## ENTRIES SHOWN
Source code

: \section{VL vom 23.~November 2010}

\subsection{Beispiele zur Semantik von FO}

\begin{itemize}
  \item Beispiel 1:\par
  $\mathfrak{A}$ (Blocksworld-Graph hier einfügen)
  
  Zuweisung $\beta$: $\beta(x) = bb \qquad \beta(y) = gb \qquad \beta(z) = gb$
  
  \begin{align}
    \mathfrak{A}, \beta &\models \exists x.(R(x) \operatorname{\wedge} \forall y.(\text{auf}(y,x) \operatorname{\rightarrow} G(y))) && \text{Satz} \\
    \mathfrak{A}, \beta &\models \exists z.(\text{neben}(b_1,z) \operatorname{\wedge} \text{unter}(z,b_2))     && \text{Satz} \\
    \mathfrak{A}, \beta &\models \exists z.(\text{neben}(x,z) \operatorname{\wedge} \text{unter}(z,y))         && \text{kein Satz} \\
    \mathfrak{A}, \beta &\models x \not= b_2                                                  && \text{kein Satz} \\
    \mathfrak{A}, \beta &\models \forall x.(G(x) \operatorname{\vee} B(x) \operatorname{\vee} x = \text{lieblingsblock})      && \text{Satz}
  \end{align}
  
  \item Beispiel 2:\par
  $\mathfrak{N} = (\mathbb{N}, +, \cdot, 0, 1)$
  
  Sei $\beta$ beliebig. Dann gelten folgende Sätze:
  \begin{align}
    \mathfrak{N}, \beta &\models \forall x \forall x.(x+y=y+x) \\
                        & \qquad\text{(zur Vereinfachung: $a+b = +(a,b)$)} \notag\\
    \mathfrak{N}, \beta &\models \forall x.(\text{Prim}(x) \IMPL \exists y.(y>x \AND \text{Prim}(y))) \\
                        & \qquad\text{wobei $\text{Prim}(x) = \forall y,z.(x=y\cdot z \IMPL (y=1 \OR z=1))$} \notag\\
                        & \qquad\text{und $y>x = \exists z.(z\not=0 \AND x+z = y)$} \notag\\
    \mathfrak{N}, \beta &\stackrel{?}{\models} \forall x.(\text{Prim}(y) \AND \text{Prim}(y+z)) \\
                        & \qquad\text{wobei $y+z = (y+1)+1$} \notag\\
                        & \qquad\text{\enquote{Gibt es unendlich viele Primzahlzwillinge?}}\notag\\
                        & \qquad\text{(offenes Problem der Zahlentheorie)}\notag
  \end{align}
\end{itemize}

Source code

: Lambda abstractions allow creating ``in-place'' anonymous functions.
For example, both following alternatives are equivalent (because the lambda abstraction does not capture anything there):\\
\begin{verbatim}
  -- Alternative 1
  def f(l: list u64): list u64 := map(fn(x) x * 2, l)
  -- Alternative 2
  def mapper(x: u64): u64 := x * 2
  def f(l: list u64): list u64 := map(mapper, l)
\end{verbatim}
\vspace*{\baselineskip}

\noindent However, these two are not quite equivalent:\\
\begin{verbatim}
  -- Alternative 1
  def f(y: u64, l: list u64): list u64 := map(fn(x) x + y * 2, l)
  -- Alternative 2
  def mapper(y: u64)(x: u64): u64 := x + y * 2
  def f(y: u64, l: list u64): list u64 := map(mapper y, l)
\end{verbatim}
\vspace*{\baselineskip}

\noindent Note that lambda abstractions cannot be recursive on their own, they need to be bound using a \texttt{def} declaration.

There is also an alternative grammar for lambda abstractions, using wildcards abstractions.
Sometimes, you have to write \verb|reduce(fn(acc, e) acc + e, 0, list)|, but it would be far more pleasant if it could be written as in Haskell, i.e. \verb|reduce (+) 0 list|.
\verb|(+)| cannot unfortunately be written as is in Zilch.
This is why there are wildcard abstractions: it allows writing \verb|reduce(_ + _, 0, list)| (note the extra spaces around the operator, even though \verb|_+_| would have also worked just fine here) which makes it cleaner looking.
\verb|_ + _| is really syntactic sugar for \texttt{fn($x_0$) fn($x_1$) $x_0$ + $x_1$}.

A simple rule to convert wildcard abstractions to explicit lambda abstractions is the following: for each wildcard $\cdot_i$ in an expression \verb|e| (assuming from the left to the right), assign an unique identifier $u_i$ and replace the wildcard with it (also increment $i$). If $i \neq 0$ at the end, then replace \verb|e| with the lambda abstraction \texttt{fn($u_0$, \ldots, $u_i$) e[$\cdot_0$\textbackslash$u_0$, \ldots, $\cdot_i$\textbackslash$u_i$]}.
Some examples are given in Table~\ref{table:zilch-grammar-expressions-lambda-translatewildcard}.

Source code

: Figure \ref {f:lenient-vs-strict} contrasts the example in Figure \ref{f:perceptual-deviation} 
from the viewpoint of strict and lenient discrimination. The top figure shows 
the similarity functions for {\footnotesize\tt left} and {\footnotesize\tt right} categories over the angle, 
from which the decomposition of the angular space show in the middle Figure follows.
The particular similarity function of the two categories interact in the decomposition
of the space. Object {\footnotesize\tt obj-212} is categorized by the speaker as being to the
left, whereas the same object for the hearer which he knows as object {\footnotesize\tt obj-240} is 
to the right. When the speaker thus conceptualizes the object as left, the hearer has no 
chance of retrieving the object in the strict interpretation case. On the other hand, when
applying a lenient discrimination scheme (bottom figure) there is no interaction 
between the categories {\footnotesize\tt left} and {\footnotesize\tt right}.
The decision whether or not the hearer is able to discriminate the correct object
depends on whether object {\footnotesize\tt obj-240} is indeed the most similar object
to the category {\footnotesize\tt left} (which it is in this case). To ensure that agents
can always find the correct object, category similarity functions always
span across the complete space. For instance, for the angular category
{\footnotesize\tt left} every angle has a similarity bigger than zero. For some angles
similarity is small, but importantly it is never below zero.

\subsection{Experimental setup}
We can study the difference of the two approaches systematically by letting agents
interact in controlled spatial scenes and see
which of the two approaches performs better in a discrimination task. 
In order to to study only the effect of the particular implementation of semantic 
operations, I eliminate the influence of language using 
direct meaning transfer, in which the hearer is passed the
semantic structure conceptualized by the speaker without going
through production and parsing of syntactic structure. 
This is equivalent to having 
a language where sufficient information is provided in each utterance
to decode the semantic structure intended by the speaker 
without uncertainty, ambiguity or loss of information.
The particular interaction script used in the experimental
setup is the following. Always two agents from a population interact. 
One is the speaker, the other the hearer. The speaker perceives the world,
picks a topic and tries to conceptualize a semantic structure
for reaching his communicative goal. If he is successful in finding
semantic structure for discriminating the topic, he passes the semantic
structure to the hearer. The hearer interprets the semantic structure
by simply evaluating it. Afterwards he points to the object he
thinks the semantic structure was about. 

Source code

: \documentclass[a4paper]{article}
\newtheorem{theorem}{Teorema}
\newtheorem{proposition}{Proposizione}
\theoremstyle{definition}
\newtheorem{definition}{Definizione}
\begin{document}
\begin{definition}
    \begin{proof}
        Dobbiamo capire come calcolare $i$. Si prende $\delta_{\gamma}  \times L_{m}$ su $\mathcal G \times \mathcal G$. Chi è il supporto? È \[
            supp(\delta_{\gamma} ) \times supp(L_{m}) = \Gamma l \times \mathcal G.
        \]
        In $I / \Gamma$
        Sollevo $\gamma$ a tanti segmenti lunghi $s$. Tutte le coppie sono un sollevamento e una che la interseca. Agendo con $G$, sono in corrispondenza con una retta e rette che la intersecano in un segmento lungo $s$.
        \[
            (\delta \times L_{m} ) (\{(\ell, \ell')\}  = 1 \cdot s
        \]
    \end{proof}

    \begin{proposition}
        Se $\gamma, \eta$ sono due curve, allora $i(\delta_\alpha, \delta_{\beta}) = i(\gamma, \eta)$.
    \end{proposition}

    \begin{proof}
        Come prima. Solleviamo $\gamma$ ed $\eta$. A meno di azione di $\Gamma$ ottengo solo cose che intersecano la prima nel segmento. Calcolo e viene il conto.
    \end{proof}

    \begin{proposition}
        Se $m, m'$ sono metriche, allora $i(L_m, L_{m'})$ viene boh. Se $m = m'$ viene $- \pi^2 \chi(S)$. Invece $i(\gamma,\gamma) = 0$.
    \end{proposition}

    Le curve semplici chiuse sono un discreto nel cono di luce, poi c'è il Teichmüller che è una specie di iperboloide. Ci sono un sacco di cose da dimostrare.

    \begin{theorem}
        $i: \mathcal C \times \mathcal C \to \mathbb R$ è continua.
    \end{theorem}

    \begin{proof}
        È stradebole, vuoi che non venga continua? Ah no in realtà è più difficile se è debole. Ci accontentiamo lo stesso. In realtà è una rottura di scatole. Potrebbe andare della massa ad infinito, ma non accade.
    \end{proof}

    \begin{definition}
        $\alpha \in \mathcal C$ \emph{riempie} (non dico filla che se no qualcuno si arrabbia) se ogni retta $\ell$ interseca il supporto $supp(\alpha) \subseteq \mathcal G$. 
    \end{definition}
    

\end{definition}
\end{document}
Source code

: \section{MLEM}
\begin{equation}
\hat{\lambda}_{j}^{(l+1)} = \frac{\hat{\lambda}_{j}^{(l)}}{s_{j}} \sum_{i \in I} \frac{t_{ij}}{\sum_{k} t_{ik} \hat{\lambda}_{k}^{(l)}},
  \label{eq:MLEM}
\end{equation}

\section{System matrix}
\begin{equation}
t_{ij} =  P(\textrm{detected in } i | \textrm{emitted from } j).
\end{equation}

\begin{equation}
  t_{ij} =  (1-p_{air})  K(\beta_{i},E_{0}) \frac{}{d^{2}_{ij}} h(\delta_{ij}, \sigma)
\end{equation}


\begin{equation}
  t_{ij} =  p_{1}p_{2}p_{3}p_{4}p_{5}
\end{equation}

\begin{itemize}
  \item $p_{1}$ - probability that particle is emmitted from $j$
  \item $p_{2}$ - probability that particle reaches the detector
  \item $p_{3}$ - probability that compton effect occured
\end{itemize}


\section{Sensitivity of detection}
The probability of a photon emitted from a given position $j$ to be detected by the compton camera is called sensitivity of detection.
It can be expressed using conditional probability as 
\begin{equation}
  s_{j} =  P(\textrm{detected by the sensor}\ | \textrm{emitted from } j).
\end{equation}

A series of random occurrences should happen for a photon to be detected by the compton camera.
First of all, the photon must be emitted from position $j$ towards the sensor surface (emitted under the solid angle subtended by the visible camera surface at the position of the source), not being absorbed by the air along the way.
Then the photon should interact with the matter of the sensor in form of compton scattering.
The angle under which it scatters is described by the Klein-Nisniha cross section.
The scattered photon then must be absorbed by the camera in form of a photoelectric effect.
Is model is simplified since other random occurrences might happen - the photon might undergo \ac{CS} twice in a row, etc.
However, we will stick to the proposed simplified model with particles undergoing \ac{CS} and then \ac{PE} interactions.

## TASK TO COMPLETE
Keep both end lines and retype everything in the records above from the line containing "a language where" through the line containing "Dobbiamo capire come", exactly, with nothing else.

## ANSWER FOR THIS EXERCISE
a language where sufficient information is provided in each utterance
to decode the semantic structure intended by the speaker 
without uncertainty, ambiguity or loss of information.
The particular interaction script used in the experimental
setup is the following. Always two agents from a population interact. 
One is the speaker, the other the hearer. The speaker perceives the world,
picks a topic and tries to conceptualize a semantic structure
for reaching his communicative goal. If he is successful in finding
semantic structure for discriminating the topic, he passes the semantic
structure to the hearer. The hearer interprets the semantic structure
by simply evaluating it. Afterwards he points to the object he
thinks the semantic structure was about. 

Source code

: \documentclass[a4paper]{article}
\newtheorem{theorem}{Teorema}
\newtheorem{proposition}{Proposizione}
\theoremstyle{definition}
\newtheorem{definition}{Definizione}
\begin{document}
\begin{definition}
    \begin{proof}
        Dobbiamo capire come calcolare $i$. Si prende $\delta_{\gamma}  \times L_{m}$ su $\mathcal G \times \mathcal G$. Chi è il supporto? È \[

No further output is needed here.